◆ **Task brief**: The listing below must be repeated word for word, with its images excluded.

◆ **Given information**:
■ ■ ■
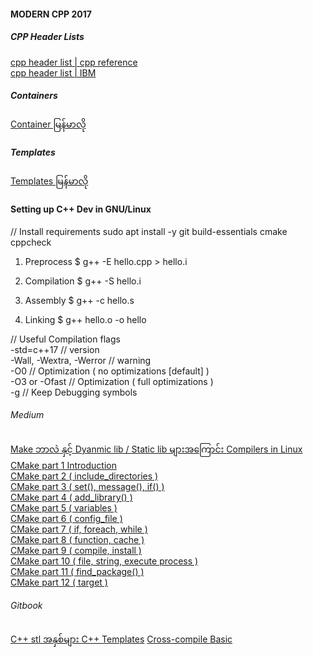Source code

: #### MODERN CPP 2017 

##### CPP Header Lists
<a href="https://en.cppreference.com/w/cpp/header">cpp header list | cpp reference </a><br>
<a href="https://www.ibm.com/docs/en/zos/2.3.0?topic=reference-standard-c-library-header-files">cpp header list | IBM </a>


##### Containers
<a href="https://romroboticsmyanmar.gitbook.io/stl/"> Container မြန်မာလို </a>

##### Templates
<a href="https://romroboticsmyanmar.gitbook.io/c-templates/"> Templates မြန်မာလို </a>

#### Setting up C++ Dev in GNU/Linux

// Install requirements
sudo apt install -y git build-essentials cmake cppcheck

1. Preprocess
$ g++ -E hello.cpp > hello.i

2. Compilation
$ g++ -S hello.i

3. Assembly
$ g++ -c hello.s

4. Linking
$ g++ hello.o -o hello

// Useful Compilation flags<br>
-std=c++17              // version<br>
-Wall, -Wextra, -Werror // warning<br>
-O0                     // Optimization ( no optimizations [default] )<br>
-O3 or -Ofast           // Optimization ( full optimizations )<br>
-g                      // Keep Debugging symbols<br>


###### Medium
<a href="https://romroboticsmyanmar.gitbook.io/cmake/">Make ဘာလဲ နှင့် Dyanmic lib / Static lib များအကြောင်း </a>
<a href="https://medium.com/@romrobotics/compilers-in-linux-becade518295"> Compilers in Linux </a> <br>
<a href="https://medium.com/@romrobotics/cmake-introduction-1-335b223b5dc1"> CMake part 1  Introduction</a> <br>
<a href="https://medium.com/@romrobotics/cmake-part-2-include-directories-7b26b6536bd"> CMake part 2  ( include_directories )</a><br>
<a href="https://medium.com/@romrobotics/cmake-part-3-set-message-if-801432e03997"> CMake part 3  ( set(), message(), if() )</a><br>
<a href="https://medium.com/@romrobotics/cmake-part-4-add-library-87e128790821"> CMake part 4  ( add_library() )</a><br>
<a href="https://medium.com/@romrobotics/cmake-part-5-variables-4adf399d8271"> CMake part 5  ( variables )</a><br>
<a href="https://medium.com/@romrobotics/cmake-part-6-config-file-4f8fedbd0ddd"> CMake part 6  ( config_file )</a><br>
<a href="https://medium.com/@romrobotics/cmake-part-6-if-foreach-b1daf6d77efe"> CMake part 7  ( if, foreach, while )</a><br>
<a href="https://medium.com/@romrobotics/cmake-part-8-function-cache-58e11d3549bf"> CMake part 8  ( function, cache )</a><br>
<a href="https://medium.com/@romrobotics/cmake-part-9-compile-install-308374354ced"> CMake part 9  ( compile, install )</a><br>
<a href="https://medium.com/@romrobotics/cmake-part-10-file-string-execute-process-1696a878f303"> CMake part 10 ( file, string, execute process )</a><br>
<a href="https://medium.com/@romrobotics/cmake-part-11-find-package-6380ae363a9d"> CMake part 11 ( find_package() )</a><br>
<a href="https://medium.com/@romrobotics/cmake-part-12-target-3addab718ead"> CMake part 12 ( target )</a><br>

###### Gitbook
<a href="https://romroboticsmyanmar.gitbook.io/stl/">C++ stl အနှစ်များ </a>
<a href="https://romroboticsmyanmar.gitbook.io/c-templates/">C++ Templates</a>
<a href="https://romroboticsmyanmar.gitbook.io/compiler-compile/">Cross-compile Basic</a>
■ ■ ■
◆ **Finished exercise**:
Source code

: #### MODERN CPP 2017 

##### CPP Header Lists
<a href="https://en.cppreference.com/w/cpp/header">cpp header list | cpp reference </a><br>
<a href="https://www.ibm.com/docs/en/zos/2.3.0?topic=reference-standard-c-library-header-files">cpp header list | IBM </a>


##### Containers
<a href="https://romroboticsmyanmar.gitbook.io/stl/"> Container မြန်မာလို </a>

##### Templates
<a href="https://romroboticsmyanmar.gitbook.io/c-templates/"> Templates မြန်မာလို </a>

#### Setting up C++ Dev in GNU/Linux

// Install requirements
sudo apt install -y git build-essentials cmake cppcheck

1. Preprocess
$ g++ -E hello.cpp > hello.i

2. Compilation
$ g++ -S hello.i

3. Assembly
$ g++ -c hello.s

4. Linking
$ g++ hello.o -o hello

// Useful Compilation flags<br>
-std=c++17              // version<br>
-Wall, -Wextra, -Werror // warning<br>
-O0                     // Optimization ( no optimizations [default] )<br>
-O3 or -Ofast           // Optimization ( full optimizations )<br>
-g                      // Keep Debugging symbols<br>


###### Medium
<a href="https://romroboticsmyanmar.gitbook.io/cmake/">Make ဘာလဲ နှင့် Dyanmic lib / Static lib များအကြောင်း </a>
<a href="https://medium.com/@romrobotics/compilers-in-linux-becade518295"> Compilers in Linux </a> <br>
<a href="https://medium.com/@romrobotics/cmake-introduction-1-335b223b5dc1"> CMake part 1  Introduction</a> <br>
<a href="https://medium.com/@romrobotics/cmake-part-2-include-directories-7b26b6536bd"> CMake part 2  ( include_directories )</a><br>
<a href="https://medium.com/@romrobotics/cmake-part-3-set-message-if-801432e03997"> CMake part 3  ( set(), message(), if() )</a><br>
<a href="https://medium.com/@romrobotics/cmake-part-4-add-library-87e128790821"> CMake part 4  ( add_library() )</a><br>
<a href="https://medium.com/@romrobotics/cmake-part-5-variables-4adf399d8271"> CMake part 5  ( variables )</a><br>
<a href="https://medium.com/@romrobotics/cmake-part-6-config-file-4f8fedbd0ddd"> CMake part 6  ( config_file )</a><br>
<a href="https://medium.com/@romrobotics/cmake-part-6-if-foreach-b1daf6d77efe"> CMake part 7  ( if, foreach, while )</a><br>
<a href="https://medium.com/@romrobotics/cmake-part-8-function-cache-58e11d3549bf"> CMake part 8  ( function, cache )</a><br>
<a href="https://medium.com/@romrobotics/cmake-part-9-compile-install-308374354ced"> CMake part 9  ( compile, install )</a><br>
<a href="https://medium.com/@romrobotics/cmake-part-10-file-string-execute-process-1696a878f303"> CMake part 10 ( file, string, execute process )</a><br>
<a href="https://medium.com/@romrobotics/cmake-part-11-find-package-6380ae363a9d"> CMake part 11 ( find_package() )</a><br>
<a href="https://medium.com/@romrobotics/cmake-part-12-target-3addab718ead"> CMake part 12 ( target )</a><br>

###### Gitbook
<a href="https://romroboticsmyanmar.gitbook.io/stl/">C++ stl အနှစ်များ </a>
<a href="https://romroboticsmyanmar.gitbook.io/c-templates/">C++ Templates</a>
<a href="https://romroboticsmyanmar.gitbook.io/compiler-compile/">Cross-compile Basic</a>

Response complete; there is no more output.